GIVEN RECORDS —
------------

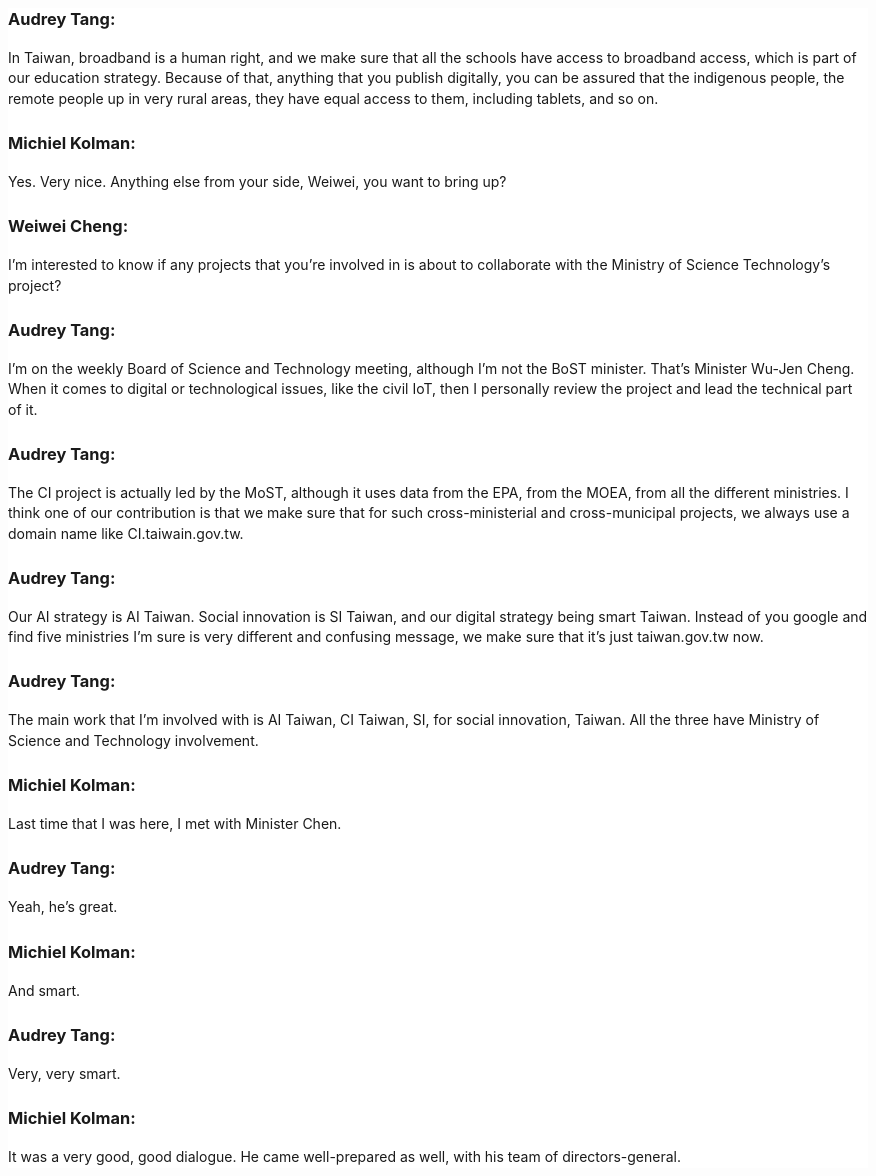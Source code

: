 ### Audrey Tang:
In Taiwan, broadband is a human right, and we make sure that all the schools have access to broadband access, which is part of our education strategy. Because of that, anything that you publish digitally, you can be assured that the indigenous people, the remote people up in very rural areas, they have equal access to them, including tablets, and so on.

### Michiel Kolman:
Yes. Very nice. Anything else from your side, Weiwei, you want to bring up?

### Weiwei Cheng:
I’m interested to know if any projects that you’re involved in is about to collaborate with the Ministry of Science Technology’s project?

### Audrey Tang:
I’m on the weekly Board of Science and Technology meeting, although I’m not the BoST minister. That’s Minister Wu-Jen Cheng. When it comes to digital or technological issues, like the civil IoT, then I personally review the project and lead the technical part of it.

### Audrey Tang:
The CI project is actually led by the MoST, although it uses data from the EPA, from the MOEA, from all the different ministries. I think one of our contribution is that we make sure that for such cross-ministerial and cross-municipal projects, we always use a domain name like CI.taiwain.gov.tw.

### Audrey Tang:
Our AI strategy is AI Taiwan. Social innovation is SI Taiwan, and our digital strategy being smart Taiwan. Instead of you google and find five ministries I’m sure is very different and confusing message, we make sure that it’s just taiwan.gov.tw now.

### Audrey Tang:
The main work that I’m involved with is AI Taiwan, CI Taiwan, SI, for social innovation, Taiwan. All the three have Ministry of Science and Technology involvement.

### Michiel Kolman:
Last time that I was here, I met with Minister Chen.

### Audrey Tang:
Yeah, he’s great.

### Michiel Kolman:
And smart.

### Audrey Tang:
Very, very smart.

### Michiel Kolman:
It was a very good, good dialogue. He came well-prepared as well, with his team of directors-general.
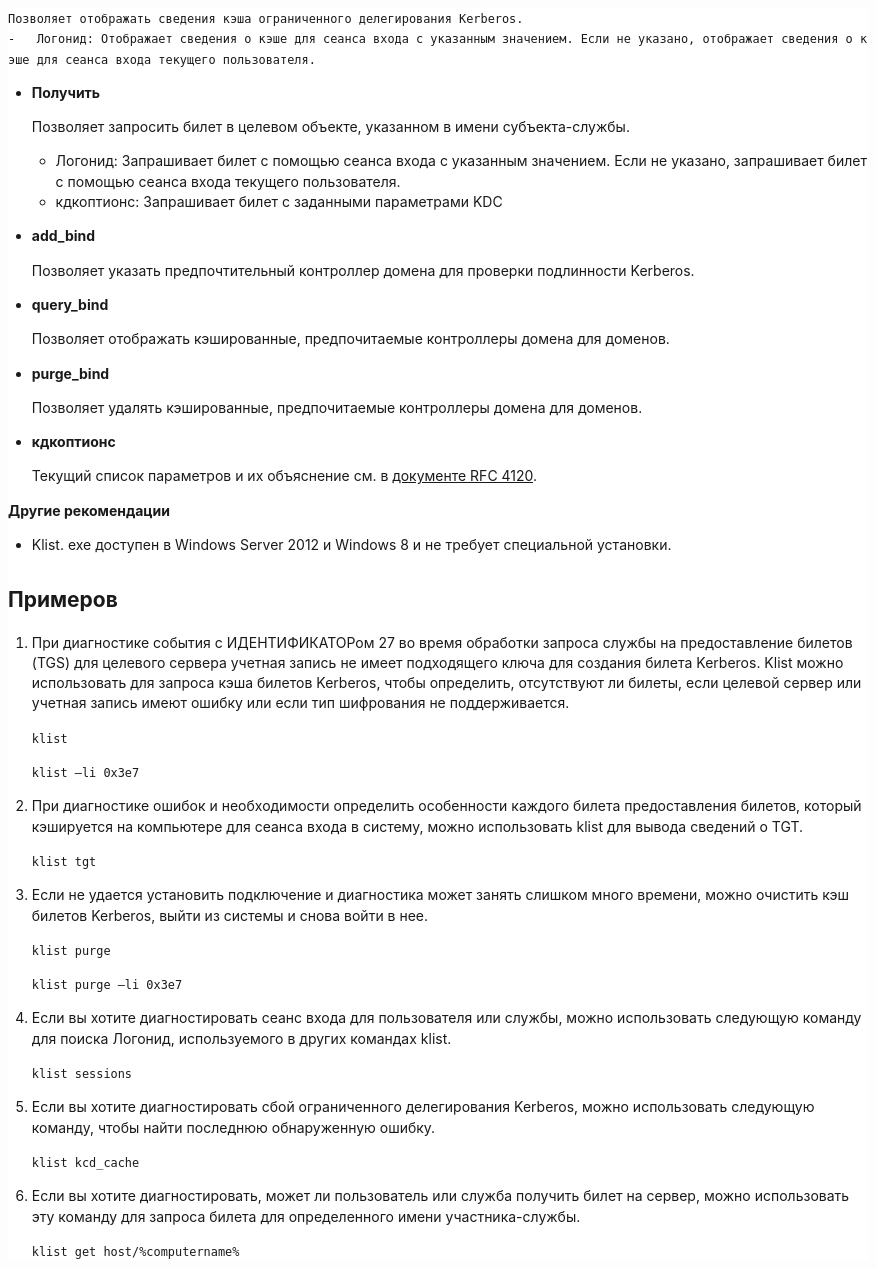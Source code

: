     Позволяет отображать сведения кэша ограниченного делегирования Kerberos.  
    -   Логонид: Отображает сведения о кэше для сеанса входа с указанным значением. Если не указано, отображает сведения о кэше для сеанса входа текущего пользователя.
-   **Получить**

    Позволяет запросить билет в целевом объекте, указанном в имени субъекта-службы.  
    -   Логонид: Запрашивает билет с помощью сеанса входа с указанным значением. Если не указано, запрашивает билет с помощью сеанса входа текущего пользователя.
    -   кдкоптионс: Запрашивает билет с заданными параметрами KDC
-   **add_bind**

    Позволяет указать предпочтительный контроллер домена для проверки подлинности Kerberos.
-   **query_bind**

    Позволяет отображать кэшированные, предпочитаемые контроллеры домена для доменов.
-   **purge_bind**

    Позволяет удалять кэшированные, предпочитаемые контроллеры домена для доменов.
-   **кдкоптионс**

    Текущий список параметров и их объяснение см. в [документе RFC 4120](http://www.ietf.org/rfc/rfc4120.txt).

**Другие рекомендации**
-   Klist. exe доступен в Windows Server 2012 и Windows 8 и не требует специальной установки.

## <a name="BKMK_Examples"></a>Примеров

1. При диагностике события с ИДЕНТИФИКАТОРом 27 во время обработки запроса службы на предоставление билетов (TGS) для целевого сервера учетная запись не имеет подходящего ключа для создания билета Kerberos. Klist можно использовать для запроса кэша билетов Kerberos, чтобы определить, отсутствуют ли билеты, если целевой сервер или учетная запись имеют ошибку или если тип шифрования не поддерживается.  
   ```
   klist 
   ```  
   ```
   klist –li 0x3e7
   ```  
2. При диагностике ошибок и необходимости определить особенности каждого билета предоставления билетов, который кэшируется на компьютере для сеанса входа в систему, можно использовать klist для вывода сведений о TGT.  
   ```
   klist tgt
   ```  
3. Если не удается установить подключение и диагностика может занять слишком много времени, можно очистить кэш билетов Kerberos, выйти из системы и снова войти в нее.  
   ```
   klist purge
   ```  
   ```
   klist purge –li 0x3e7
   ```  
4. Если вы хотите диагностировать сеанс входа для пользователя или службы, можно использовать следующую команду для поиска Логонид, используемого в других командах klist.  
   ```
   klist sessions
   ```  
5. Если вы хотите диагностировать сбой ограниченного делегирования Kerberos, можно использовать следующую команду, чтобы найти последнюю обнаруженную ошибку.  
   ```
   klist kcd_cache
   ```  
6. Если вы хотите диагностировать, может ли пользователь или служба получить билет на сервер, можно использовать эту команду для запроса билета для определенного имени участника-службы.  
   ```
   klist get host/%computername%
   ```  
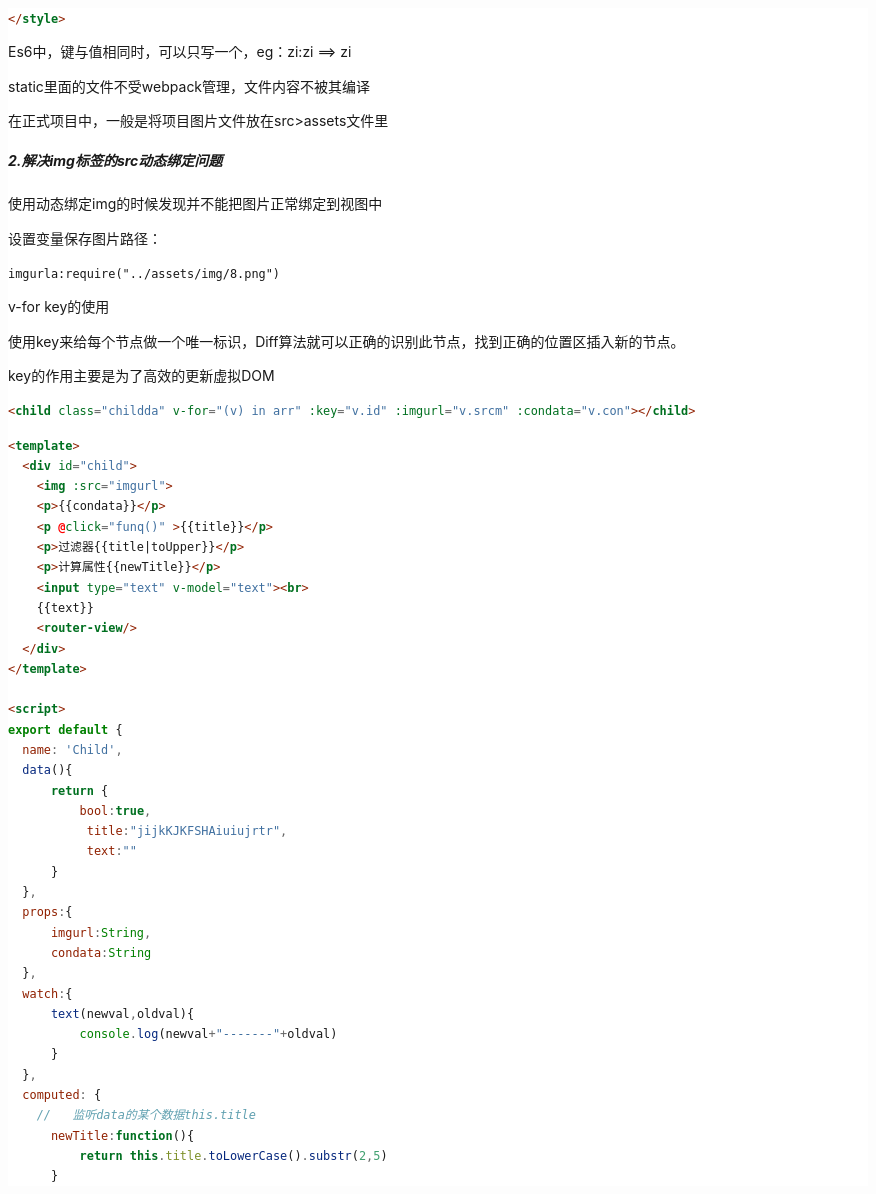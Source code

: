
```html
</style>

```

Es6中，键与值相同时，可以只写一个，eg：zi:zi  ==> zi



static里面的文件不受webpack管理，文件内容不被其编译

在正式项目中，一般是将项目图片文件放在src>assets文件里

##### 2.解决img标签的src动态绑定问题

使用动态绑定img的时候发现并不能把图片正常绑定到视图中

设置变量保存图片路径：

```html
imgurla:require("../assets/img/8.png")
```

v-for key的使用

使用key来给每个节点做一个唯一标识，Diff算法就可以正确的识别此节点，找到正确的位置区插入新的节点。

key的作用主要是为了高效的更新虚拟DOM

```html
<child class="childda" v-for="(v) in arr" :key="v.id" :imgurl="v.srcm" :condata="v.con"></child>
```

```html
<template>
  <div id="child">
    <img :src="imgurl">
    <p>{{condata}}</p>
    <p @click="funq()" >{{title}}</p>
    <p>过滤器{{title|toUpper}}</p>
    <p>计算属性{{newTitle}}</p>
    <input type="text" v-model="text"><br>
    {{text}}
    <router-view/>
  </div>
</template>

<script>
export default {
  name: 'Child',
  data(){
      return {
          bool:true,
           title:"jijkKJKFSHAiuiujrtr",
           text:""
      }
  },
  props:{
      imgurl:String,
      condata:String
  },
  watch:{
      text(newval,oldval){
          console.log(newval+"-------"+oldval)
      }
  },
  computed: {
    //   监听data的某个数据this.title
      newTitle:function(){
          return this.title.toLowerCase().substr(2,5)
      }
```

------------

WHAT IS NEEDED —
Copy every record exactly, but skip the pictures.

WRITTEN RESPONSE —
Source code

: ### Audrey Tang:
In Taiwan, broadband is a human right, and we make sure that all the schools have access to broadband access, which is part of our education strategy. Because of that, anything that you publish digitally, you can be assured that the indigenous people, the remote people up in very rural areas, they have equal access to them, including tablets, and so on.

### Michiel Kolman:
Yes. Very nice. Anything else from your side, Weiwei, you want to bring up?

### Weiwei Cheng:
I’m interested to know if any projects that you’re involved in is about to collaborate with the Ministry of Science Technology’s project?

### Audrey Tang:
I’m on the weekly Board of Science and Technology meeting, although I’m not the BoST minister. That’s Minister Wu-Jen Cheng. When it comes to digital or technological issues, like the civil IoT, then I personally review the project and lead the technical part of it.

### Audrey Tang:
The CI project is actually led by the MoST, although it uses data from the EPA, from the MOEA, from all the different ministries. I think one of our contribution is that we make sure that for such cross-ministerial and cross-municipal projects, we always use a domain name like CI.taiwain.gov.tw.

### Audrey Tang:
Our AI strategy is AI Taiwan. Social innovation is SI Taiwan, and our digital strategy being smart Taiwan. Instead of you google and find five ministries I’m sure is very different and confusing message, we make sure that it’s just taiwan.gov.tw now.

### Audrey Tang:
The main work that I’m involved with is AI Taiwan, CI Taiwan, SI, for social innovation, Taiwan. All the three have Ministry of Science and Technology involvement.

### Michiel Kolman:
Last time that I was here, I met with Minister Chen.

### Audrey Tang:
Yeah, he’s great.

### Michiel Kolman:
And smart.

### Audrey Tang:
Very, very smart.

### Michiel Kolman:
It was a very good, good dialogue. He came well-prepared as well, with his team of directors-general.
Source code

:     Позволяет отображать сведения кэша ограниченного делегирования Kerberos.  
    -   Логонид: Отображает сведения о кэше для сеанса входа с указанным значением. Если не указано, отображает сведения о кэше для сеанса входа текущего пользователя.
-   **Получить**

    Позволяет запросить билет в целевом объекте, указанном в имени субъекта-службы.  
    -   Логонид: Запрашивает билет с помощью сеанса входа с указанным значением. Если не указано, запрашивает билет с помощью сеанса входа текущего пользователя.
    -   кдкоптионс: Запрашивает билет с заданными параметрами KDC
-   **add_bind**

    Позволяет указать предпочтительный контроллер домена для проверки подлинности Kerberos.
-   **query_bind**

    Позволяет отображать кэшированные, предпочитаемые контроллеры домена для доменов.
-   **purge_bind**

    Позволяет удалять кэшированные, предпочитаемые контроллеры домена для доменов.
-   **кдкоптионс**

    Текущий список параметров и их объяснение см. в [документе RFC 4120](http://www.ietf.org/rfc/rfc4120.txt).

**Другие рекомендации**
-   Klist. exe доступен в Windows Server 2012 и Windows 8 и не требует специальной установки.

## <a name="BKMK_Examples"></a>Примеров

1. При диагностике события с ИДЕНТИФИКАТОРом 27 во время обработки запроса службы на предоставление билетов (TGS) для целевого сервера учетная запись не имеет подходящего ключа для создания билета Kerberos. Klist можно использовать для запроса кэша билетов Kerberos, чтобы определить, отсутствуют ли билеты, если целевой сервер или учетная запись имеют ошибку или если тип шифрования не поддерживается.  
   ```
   klist 
   ```  
   ```
   klist –li 0x3e7
   ```  
2. При диагностике ошибок и необходимости определить особенности каждого билета предоставления билетов, который кэшируется на компьютере для сеанса входа в систему, можно использовать klist для вывода сведений о TGT.  
   ```
   klist tgt
   ```  
3. Если не удается установить подключение и диагностика может занять слишком много времени, можно очистить кэш билетов Kerberos, выйти из системы и снова войти в нее.  
   ```
   klist purge
   ```  
   ```
   klist purge –li 0x3e7
   ```  
4. Если вы хотите диагностировать сеанс входа для пользователя или службы, можно использовать следующую команду для поиска Логонид, используемого в других командах klist.  
   ```
   klist sessions
   ```  
5. Если вы хотите диагностировать сбой ограниченного делегирования Kerberos, можно использовать следующую команду, чтобы найти последнюю обнаруженную ошибку.  
   ```
   klist kcd_cache
   ```  
6. Если вы хотите диагностировать, может ли пользователь или служба получить билет на сервер, можно использовать эту команду для запроса билета для определенного имени участника-службы.  
   ```
   klist get host/%computername%
   ```  
Source code

:
```html
</style>

```

Es6中，键与值相同时，可以只写一个，eg：zi:zi  ==> zi



static里面的文件不受webpack管理，文件内容不被其编译

在正式项目中，一般是将项目图片文件放在src>assets文件里

##### 2.解决img标签的src动态绑定问题

使用动态绑定img的时候发现并不能把图片正常绑定到视图中

设置变量保存图片路径：

```html
imgurla:require("../assets/img/8.png")
```

v-for key的使用

使用key来给每个节点做一个唯一标识，Diff算法就可以正确的识别此节点，找到正确的位置区插入新的节点。

key的作用主要是为了高效的更新虚拟DOM

```html
<child class="childda" v-for="(v) in arr" :key="v.id" :imgurl="v.srcm" :condata="v.con"></child>
```

```html
<template>
  <div id="child">
    <img :src="imgurl">
    <p>{{condata}}</p>
    <p @click="funq()" >{{title}}</p>
    <p>过滤器{{title|toUpper}}</p>
    <p>计算属性{{newTitle}}</p>
    <input type="text" v-model="text"><br>
    {{text}}
    <router-view/>
  </div>
</template>

<script>
export default {
  name: 'Child',
  data(){
      return {
          bool:true,
           title:"jijkKJKFSHAiuiujrtr",
           text:""
      }
  },
  props:{
      imgurl:String,
      condata:String
  },
  watch:{
      text(newval,oldval){
          console.log(newval+"-------"+oldval)
      }
  },
  computed: {
    //   监听data的某个数据this.title
      newTitle:function(){
          return this.title.toLowerCase().substr(2,5)
      }
```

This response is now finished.